===== RECORDS FOR THE TASK =====
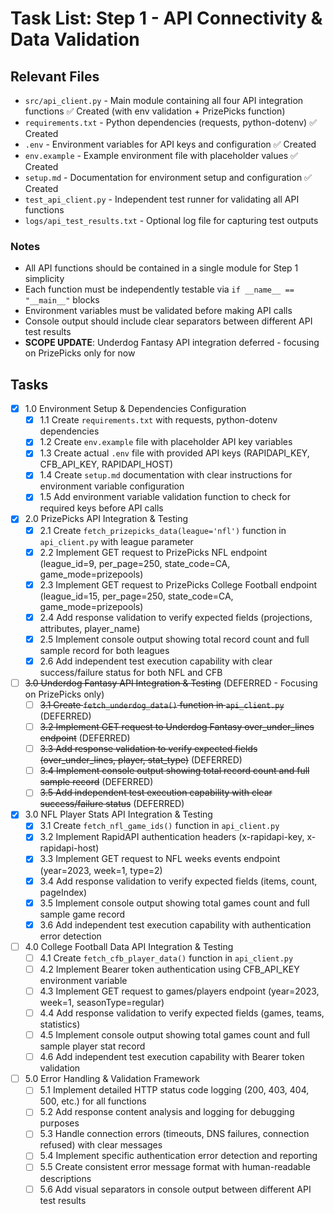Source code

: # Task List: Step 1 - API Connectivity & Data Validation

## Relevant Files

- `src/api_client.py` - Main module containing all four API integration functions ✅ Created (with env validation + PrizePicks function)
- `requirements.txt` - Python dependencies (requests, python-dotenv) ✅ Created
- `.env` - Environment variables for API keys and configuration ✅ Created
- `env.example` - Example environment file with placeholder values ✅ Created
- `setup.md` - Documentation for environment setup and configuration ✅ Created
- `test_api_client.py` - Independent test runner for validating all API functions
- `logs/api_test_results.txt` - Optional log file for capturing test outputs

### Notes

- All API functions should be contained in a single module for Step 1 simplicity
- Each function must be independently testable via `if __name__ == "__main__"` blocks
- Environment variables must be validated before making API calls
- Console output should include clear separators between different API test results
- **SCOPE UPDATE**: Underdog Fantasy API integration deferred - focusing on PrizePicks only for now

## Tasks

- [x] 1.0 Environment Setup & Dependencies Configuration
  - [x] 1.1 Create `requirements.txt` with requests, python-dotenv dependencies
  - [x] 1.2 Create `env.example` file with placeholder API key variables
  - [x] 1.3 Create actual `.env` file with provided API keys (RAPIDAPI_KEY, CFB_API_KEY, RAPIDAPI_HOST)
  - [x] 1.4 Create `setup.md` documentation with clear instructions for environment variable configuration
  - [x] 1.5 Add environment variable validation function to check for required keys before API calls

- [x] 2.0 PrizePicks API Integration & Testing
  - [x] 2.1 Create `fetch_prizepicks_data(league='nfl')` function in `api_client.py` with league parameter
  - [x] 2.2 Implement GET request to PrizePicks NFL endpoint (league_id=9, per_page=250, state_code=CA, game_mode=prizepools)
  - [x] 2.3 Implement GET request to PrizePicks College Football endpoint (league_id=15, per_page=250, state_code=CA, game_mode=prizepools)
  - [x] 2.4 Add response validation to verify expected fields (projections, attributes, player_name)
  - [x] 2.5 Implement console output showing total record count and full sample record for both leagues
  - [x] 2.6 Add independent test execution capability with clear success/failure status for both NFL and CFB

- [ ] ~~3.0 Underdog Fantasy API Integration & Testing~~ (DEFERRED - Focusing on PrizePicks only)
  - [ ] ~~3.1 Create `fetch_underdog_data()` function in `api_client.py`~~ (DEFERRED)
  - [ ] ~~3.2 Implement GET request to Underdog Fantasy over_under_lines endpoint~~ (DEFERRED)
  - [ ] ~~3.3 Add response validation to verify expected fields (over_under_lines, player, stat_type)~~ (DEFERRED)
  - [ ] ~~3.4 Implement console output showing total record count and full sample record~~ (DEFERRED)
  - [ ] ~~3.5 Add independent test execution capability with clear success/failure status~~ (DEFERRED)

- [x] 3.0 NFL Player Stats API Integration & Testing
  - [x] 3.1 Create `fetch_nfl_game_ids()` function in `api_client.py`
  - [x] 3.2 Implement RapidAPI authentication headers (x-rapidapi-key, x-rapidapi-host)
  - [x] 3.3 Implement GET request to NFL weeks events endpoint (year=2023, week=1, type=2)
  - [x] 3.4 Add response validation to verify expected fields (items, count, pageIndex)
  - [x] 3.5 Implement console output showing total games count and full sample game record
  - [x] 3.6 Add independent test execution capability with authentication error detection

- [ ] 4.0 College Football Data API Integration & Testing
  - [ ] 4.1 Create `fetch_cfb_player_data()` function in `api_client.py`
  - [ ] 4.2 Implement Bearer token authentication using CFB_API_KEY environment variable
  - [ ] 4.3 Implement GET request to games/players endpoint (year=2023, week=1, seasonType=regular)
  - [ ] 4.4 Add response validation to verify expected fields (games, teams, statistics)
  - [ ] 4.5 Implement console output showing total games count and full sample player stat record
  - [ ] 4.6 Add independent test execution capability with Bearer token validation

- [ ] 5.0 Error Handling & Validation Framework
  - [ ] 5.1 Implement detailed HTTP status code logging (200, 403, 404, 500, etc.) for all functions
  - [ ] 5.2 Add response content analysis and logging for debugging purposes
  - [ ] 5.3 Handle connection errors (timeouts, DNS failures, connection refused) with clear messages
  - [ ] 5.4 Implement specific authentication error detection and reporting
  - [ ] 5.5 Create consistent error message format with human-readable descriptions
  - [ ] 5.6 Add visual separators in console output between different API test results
=====
» **WHAT YOU SHOULD DO**
Answer with one number only, the count of lines in the listing that hold the word "Step".

» **RESULT OF THIS TASK**
2